神戸市東部に建つ旧I家住宅について、国有形登録文化財への登録を目的として、調査および図面、評価書等の作成を行いました。
当該住宅は洋館、和館、茶室等からなる和洋館並置型の昭和初期に建てられた近代住宅です。
洋館にはステンドグラスや扉、照明器具に至るまでアールデコ様式を取り入れたデザインが随所に見られ、当時の姿がそのまま残されています。
円弧を描く外壁、庇、笠木などには特別に焼かれたボーダータイルが貼られ、玄関ポーチは凝灰岩にレリーフが施されるなど、ディテールに至るまで緻密に設計されています。
小屋裏調査により上棟時の御幣を発見しました。昭和6年に上棟された建築であることが判明しました。
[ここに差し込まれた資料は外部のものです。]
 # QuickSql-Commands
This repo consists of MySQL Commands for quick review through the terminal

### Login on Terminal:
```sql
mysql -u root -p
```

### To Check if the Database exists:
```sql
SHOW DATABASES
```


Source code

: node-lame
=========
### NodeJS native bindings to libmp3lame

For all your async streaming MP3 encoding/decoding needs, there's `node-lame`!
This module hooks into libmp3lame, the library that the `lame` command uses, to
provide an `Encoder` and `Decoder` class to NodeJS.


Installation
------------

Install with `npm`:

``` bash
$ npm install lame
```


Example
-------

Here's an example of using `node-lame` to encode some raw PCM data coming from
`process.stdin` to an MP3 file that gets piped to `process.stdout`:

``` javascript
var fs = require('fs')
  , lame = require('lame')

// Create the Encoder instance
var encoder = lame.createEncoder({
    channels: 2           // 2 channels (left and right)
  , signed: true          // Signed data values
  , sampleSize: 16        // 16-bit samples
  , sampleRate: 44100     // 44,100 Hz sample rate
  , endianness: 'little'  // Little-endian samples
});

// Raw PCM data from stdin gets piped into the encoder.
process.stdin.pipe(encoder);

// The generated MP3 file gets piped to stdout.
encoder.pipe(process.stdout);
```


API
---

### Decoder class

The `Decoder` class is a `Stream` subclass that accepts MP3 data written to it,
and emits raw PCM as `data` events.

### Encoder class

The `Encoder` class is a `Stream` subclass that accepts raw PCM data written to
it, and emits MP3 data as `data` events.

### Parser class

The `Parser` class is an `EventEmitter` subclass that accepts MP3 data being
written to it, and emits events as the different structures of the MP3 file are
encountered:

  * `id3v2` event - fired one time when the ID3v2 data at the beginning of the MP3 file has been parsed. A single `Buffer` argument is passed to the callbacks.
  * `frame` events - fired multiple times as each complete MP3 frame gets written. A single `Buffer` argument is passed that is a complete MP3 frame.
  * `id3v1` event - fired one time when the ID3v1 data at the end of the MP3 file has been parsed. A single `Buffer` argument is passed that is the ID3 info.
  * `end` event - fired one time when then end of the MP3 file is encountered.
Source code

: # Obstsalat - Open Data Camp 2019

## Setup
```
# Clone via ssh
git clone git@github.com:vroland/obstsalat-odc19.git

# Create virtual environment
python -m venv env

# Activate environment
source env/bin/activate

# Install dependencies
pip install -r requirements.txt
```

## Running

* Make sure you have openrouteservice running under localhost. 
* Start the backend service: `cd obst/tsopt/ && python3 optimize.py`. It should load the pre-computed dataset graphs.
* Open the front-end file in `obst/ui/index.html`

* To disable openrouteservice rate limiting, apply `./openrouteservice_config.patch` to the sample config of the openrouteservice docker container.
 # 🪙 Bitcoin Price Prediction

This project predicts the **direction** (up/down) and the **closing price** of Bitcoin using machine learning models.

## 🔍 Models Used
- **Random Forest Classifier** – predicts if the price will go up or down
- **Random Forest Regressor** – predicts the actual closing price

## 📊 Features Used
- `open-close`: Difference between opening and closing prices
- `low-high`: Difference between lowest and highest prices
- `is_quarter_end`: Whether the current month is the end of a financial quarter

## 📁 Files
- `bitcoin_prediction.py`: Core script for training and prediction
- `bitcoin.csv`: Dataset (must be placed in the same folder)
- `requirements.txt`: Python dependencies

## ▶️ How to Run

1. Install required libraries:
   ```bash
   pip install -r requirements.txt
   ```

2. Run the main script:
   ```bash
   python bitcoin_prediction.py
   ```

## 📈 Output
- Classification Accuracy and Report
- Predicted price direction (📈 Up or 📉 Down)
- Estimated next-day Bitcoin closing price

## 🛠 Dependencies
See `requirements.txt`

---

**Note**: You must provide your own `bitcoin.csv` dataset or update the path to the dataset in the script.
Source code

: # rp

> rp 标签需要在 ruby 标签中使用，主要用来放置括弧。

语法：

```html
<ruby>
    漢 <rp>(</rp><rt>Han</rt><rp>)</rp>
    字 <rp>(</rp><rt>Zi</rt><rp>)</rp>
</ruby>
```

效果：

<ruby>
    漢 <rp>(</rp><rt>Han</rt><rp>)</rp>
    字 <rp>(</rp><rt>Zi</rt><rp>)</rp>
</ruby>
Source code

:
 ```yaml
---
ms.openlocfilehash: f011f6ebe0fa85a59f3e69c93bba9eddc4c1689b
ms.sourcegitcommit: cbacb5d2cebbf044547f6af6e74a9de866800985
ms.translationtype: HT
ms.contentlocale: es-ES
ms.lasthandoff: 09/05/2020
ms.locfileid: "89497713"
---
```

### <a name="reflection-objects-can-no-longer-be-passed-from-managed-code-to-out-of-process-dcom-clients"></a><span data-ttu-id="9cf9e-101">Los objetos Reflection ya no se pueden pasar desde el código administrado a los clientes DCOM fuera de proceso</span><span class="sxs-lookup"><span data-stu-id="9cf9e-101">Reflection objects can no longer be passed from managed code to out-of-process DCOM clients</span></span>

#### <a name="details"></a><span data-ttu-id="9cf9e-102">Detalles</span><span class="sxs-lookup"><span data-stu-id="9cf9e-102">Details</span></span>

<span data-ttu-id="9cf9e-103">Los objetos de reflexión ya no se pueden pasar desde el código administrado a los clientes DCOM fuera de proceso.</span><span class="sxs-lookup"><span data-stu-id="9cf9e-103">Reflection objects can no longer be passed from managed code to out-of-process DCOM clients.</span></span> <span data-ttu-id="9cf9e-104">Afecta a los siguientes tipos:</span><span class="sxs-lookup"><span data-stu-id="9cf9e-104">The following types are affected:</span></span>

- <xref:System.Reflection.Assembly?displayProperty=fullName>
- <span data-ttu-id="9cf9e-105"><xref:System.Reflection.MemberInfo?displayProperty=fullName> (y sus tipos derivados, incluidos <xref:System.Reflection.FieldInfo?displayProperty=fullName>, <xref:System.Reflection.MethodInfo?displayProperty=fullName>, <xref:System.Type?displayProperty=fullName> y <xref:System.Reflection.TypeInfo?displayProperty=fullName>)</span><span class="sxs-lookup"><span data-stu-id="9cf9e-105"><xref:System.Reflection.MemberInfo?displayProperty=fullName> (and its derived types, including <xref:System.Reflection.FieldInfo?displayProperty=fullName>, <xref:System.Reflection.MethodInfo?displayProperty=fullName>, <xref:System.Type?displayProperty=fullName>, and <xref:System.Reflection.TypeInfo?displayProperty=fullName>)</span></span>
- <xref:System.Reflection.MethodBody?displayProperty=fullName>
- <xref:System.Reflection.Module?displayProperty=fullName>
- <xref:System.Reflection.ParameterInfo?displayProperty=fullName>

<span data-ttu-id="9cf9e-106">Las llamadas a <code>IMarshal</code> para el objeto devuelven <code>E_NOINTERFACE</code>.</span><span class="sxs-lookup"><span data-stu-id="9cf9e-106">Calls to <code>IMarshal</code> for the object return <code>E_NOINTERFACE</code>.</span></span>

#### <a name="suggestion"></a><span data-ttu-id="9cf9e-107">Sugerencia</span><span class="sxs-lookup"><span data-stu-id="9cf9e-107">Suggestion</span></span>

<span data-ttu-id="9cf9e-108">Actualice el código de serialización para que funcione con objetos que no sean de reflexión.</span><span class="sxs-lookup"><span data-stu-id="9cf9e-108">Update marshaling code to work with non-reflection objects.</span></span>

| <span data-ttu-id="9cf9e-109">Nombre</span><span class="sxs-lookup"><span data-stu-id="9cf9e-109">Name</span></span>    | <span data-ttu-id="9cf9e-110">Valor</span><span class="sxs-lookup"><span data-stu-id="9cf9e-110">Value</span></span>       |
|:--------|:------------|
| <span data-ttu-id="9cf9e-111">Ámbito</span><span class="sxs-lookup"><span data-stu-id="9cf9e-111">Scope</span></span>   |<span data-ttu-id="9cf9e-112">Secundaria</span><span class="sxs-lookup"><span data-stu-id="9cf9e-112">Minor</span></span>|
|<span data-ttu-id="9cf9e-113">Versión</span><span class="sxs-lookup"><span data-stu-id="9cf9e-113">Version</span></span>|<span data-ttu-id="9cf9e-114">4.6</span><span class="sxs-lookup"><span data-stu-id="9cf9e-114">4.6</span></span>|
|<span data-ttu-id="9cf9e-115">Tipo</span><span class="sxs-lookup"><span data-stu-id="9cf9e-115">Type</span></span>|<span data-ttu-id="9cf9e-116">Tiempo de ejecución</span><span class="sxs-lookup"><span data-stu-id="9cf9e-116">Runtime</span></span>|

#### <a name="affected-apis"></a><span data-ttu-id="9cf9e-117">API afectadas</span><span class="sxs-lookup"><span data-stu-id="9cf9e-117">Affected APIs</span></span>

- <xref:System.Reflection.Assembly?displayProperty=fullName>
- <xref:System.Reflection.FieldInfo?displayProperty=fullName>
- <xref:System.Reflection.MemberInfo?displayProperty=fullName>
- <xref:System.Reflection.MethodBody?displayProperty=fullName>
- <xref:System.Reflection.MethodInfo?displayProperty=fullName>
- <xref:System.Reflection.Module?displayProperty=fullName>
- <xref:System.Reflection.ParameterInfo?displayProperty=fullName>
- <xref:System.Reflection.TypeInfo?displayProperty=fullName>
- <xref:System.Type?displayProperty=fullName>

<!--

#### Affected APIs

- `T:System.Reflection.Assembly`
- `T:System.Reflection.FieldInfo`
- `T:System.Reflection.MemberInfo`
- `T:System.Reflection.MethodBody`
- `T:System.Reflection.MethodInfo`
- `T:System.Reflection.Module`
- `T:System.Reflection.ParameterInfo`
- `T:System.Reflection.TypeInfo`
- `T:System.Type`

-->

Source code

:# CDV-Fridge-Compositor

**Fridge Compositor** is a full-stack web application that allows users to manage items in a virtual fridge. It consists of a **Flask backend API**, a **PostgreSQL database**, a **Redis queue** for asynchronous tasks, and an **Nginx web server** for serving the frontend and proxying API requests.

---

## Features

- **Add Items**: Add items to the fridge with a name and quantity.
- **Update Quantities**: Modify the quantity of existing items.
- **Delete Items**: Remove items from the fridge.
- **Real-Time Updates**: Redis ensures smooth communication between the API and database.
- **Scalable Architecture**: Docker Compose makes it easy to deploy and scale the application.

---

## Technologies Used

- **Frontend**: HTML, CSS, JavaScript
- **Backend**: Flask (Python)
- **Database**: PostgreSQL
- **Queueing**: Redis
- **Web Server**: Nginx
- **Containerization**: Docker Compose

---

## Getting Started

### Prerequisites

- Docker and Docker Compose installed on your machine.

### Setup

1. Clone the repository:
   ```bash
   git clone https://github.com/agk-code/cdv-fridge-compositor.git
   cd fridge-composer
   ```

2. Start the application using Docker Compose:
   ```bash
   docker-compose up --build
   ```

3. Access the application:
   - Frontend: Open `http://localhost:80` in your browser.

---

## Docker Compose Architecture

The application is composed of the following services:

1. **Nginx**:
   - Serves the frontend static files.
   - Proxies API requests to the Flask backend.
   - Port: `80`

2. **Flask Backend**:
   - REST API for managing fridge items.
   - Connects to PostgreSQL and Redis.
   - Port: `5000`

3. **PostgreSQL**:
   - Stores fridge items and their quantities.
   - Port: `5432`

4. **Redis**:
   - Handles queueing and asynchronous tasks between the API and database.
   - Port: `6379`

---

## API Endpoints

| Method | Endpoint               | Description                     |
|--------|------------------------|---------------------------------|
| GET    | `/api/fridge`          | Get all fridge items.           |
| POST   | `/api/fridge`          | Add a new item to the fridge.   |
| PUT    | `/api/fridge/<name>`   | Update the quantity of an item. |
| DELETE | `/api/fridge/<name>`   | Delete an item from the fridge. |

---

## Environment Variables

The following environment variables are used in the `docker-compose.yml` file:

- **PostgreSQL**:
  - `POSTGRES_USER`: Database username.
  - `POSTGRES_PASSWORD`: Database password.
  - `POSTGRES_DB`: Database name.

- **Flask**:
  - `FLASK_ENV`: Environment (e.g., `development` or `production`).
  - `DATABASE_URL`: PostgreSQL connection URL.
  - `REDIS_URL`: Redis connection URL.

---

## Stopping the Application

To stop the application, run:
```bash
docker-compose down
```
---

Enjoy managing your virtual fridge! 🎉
I家住宅の建つ界隈はかつて近代住宅が建ち並ぶ地区でしたが、近年はそれらのほとんどが解体され、歴史的な貴重な建築物はI家を含め数軒しか残されておりません。そのような背景のなかI家住宅は、国土の歴史的景観に寄与し、当時の造形の規範ともなっており、再現することが容易でない唯一無二の価値があると評価し、国登録有形文化財への申請を進めています。